Moody's Cuts India's FY27 Growth Forecast to 6%, Cites Consumer Demand and Energy Costs
Moody's Lowers India FY27 Growth Forecast to 6%

Moody's Downgrades India's Economic Growth Outlook for FY27

Moody's Ratings has significantly lowered its growth forecast for India's economy in fiscal year 2027 to 6%, a reduction from the earlier estimate of 6.8%. The revision reflects mounting concerns over weaker consumer demand and slower industrial performance, exacerbated by rising energy and input costs associated with the ongoing conflict in West Asia.

Detailed Growth Projections and Economic Pressures

For fiscal year 2026, the agency anticipates India's GDP growth to reach 7.6%, aligning with official government estimates. However, the outlook for FY27 has dimmed due to several interconnected factors. Higher energy prices are expected to increase import bills, dampen economic expansion, and strain government finances through elevated spending on fuel and fertilizer subsidies.

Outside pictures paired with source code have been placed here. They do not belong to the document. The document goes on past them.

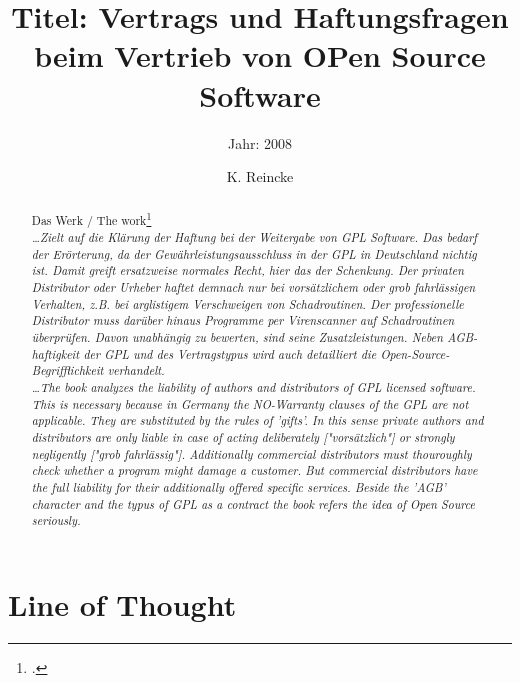 \documentclass[DIV=calc,BCOR=5mm,11pt,headings=small,oneside,abstract=true, toc=bib]{scrartcl}
\begin{document}

\titlehead{Literaturexzerpt}
\subject{Autor(en): Oberhem}
\title{Titel: Vertrags und Haftungsfragen beim Vertrieb von OPen Source
Software}
\subtitle{Jahr: 2008}
\author{K. Reincke}

\maketitle

\begin{abstract}
\noindent
Das Werk / The work\footcite[][]{Oberhem2008a} \\
\noindent \itshape
\ldots Zielt auf die Klärung der Haftung bei der Weitergabe von GPL Software.
Das bedarf der Erörterung, da der Gewährleistungsausschluss in der GPL in
Deutschland nichtig ist. Damit greift ersatzweise normales Recht, hier das der
Schenkung. Der privaten Distributor oder Urheber haftet demnach nur bei
vorsätzlichem oder grob fahrlässigen Verhalten, z.B. bei arglistigem
Verschweigen von Schadroutinen. Der professionelle Distributor muss darüber
hinaus Programme per Virenscanner auf Schadroutinen überprüfen. Davon unabhängig
zu bewerten, sind seine Zusatzleistungen. Neben AGB-haftigkeit der GPL und des
Vertragstypus wird auch detailliert die Open-Source-Begrifflichkeit verhandelt.
\\
\noindent
\ldots The book analyzes the liability of authors and distributors of GPL
licensed software. This is necessary because in Germany the NO-Warranty clauses
of the GPL are not applicable. They are substituted by the rules of 'gifts'. In
this sense private authors and distributors are only liable in case of acting
deliberately ["vorsätzlich"] or strongly negligently ["grob fahrlässig"].
Additionally commercial distributors must thouroughly check whether a program
might damage a customer. But commercial distributors have the full liability for
their additionally offered specific services. Beside the 'AGB' character and the
typus of GPL as a contract the book refers the idea of Open Source seriously.
\end{abstract}
\footnotesize
\normalsize

\section{Line of Thought}
\end{document}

The report emphasizes that the West Asia situation is imposing additional pressure on production networks and supply chains, disrupting normal economic activities. "The country's high dependence on Middle Eastern oil and gas imports raises near-term supply-disruption risks, although strategic petroleum reserves and commercial inventories will mitigate economic disruption over the next few months," the report stated.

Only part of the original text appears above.